▶ [Source texts of formatted documents]:
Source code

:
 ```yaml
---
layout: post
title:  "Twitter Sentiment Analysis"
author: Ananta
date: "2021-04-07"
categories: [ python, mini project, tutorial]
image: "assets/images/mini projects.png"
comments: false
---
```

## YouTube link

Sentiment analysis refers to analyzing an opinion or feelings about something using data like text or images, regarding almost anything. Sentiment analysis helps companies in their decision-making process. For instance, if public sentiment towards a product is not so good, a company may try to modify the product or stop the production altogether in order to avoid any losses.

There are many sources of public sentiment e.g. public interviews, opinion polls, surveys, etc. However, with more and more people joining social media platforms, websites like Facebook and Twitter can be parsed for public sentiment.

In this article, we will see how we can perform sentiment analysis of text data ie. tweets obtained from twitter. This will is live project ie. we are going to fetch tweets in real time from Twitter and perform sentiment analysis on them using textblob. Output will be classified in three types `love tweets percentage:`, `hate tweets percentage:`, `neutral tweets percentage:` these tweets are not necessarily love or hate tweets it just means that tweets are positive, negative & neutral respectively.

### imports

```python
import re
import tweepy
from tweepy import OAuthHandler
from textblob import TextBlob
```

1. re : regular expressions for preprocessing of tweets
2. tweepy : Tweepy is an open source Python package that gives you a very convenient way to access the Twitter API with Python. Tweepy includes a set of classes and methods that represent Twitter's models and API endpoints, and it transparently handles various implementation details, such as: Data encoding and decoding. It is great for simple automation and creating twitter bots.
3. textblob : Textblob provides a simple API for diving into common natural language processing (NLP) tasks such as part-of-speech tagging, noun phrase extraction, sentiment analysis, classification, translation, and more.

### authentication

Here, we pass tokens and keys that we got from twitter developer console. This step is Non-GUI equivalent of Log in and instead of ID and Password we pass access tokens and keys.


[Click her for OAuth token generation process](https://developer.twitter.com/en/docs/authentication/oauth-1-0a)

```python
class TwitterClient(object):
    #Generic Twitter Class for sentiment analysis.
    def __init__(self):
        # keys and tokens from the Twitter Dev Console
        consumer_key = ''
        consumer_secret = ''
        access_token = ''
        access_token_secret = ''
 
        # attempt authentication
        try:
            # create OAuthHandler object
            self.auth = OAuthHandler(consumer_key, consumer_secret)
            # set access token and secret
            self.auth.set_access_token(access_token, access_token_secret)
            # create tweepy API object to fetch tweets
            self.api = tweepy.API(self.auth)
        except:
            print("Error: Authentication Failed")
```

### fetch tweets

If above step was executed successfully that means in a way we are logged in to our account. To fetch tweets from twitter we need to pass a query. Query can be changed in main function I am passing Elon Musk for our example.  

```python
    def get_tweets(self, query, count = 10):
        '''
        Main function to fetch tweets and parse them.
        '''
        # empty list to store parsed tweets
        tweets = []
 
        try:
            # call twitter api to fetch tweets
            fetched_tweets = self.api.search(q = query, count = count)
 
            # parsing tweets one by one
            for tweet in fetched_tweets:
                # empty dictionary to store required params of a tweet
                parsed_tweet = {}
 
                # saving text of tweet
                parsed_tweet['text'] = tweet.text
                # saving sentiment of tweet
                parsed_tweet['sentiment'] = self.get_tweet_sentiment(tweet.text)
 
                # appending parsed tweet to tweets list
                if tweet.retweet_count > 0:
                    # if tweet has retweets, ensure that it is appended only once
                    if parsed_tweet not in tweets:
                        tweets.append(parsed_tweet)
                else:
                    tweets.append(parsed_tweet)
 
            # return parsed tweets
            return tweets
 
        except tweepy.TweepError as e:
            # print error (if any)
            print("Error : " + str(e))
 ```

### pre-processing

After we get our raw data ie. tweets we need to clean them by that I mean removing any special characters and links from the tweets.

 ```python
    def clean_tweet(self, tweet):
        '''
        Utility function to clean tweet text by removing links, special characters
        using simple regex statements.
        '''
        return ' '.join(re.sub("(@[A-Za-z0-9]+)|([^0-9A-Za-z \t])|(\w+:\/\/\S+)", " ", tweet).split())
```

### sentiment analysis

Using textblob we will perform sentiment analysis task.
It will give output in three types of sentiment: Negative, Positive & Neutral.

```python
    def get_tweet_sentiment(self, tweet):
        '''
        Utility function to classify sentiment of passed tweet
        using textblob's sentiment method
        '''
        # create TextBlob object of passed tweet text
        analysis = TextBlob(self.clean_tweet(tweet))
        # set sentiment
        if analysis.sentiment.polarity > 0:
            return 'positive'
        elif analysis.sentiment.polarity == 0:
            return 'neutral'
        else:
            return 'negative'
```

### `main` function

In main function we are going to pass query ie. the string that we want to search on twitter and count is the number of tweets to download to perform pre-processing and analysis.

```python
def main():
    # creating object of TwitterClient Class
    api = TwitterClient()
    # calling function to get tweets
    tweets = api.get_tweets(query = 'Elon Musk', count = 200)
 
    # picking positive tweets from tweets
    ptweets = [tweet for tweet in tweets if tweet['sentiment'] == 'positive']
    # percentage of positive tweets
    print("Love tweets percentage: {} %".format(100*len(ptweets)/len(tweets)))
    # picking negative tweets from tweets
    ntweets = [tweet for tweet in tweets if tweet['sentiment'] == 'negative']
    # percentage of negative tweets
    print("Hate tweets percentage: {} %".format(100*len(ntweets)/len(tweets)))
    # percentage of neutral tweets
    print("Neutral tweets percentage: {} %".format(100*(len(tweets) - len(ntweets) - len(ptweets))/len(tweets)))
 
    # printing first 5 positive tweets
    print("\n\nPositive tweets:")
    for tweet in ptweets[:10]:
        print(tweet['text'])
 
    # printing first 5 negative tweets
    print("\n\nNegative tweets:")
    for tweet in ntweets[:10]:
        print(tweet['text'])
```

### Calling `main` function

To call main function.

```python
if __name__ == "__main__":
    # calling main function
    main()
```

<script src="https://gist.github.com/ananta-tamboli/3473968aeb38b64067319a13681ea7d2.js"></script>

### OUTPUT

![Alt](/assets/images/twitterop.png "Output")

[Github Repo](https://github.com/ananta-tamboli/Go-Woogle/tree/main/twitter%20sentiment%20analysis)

▶ [Problem requirements]:
Only the lines above from the one with "Using textblob we" up to and including the one with "In main function we" should be repeated, exactly as written.

▶ [Exercise answer]:
Using textblob we will perform sentiment analysis task.
It will give output in three types of sentiment: Negative, Positive & Neutral.

```python
    def get_tweet_sentiment(self, tweet):
        '''
        Utility function to classify sentiment of passed tweet
        using textblob's sentiment method
        '''
        # create TextBlob object of passed tweet text
        analysis = TextBlob(self.clean_tweet(tweet))
        # set sentiment
        if analysis.sentiment.polarity > 0:
            return 'positive'
        elif analysis.sentiment.polarity == 0:
            return 'neutral'
        else:
            return 'negative'
```

### `main` function

In main function we are going to pass query ie. the string that we want to search on twitter and count is the number of tweets to download to perform pre-processing and analysis.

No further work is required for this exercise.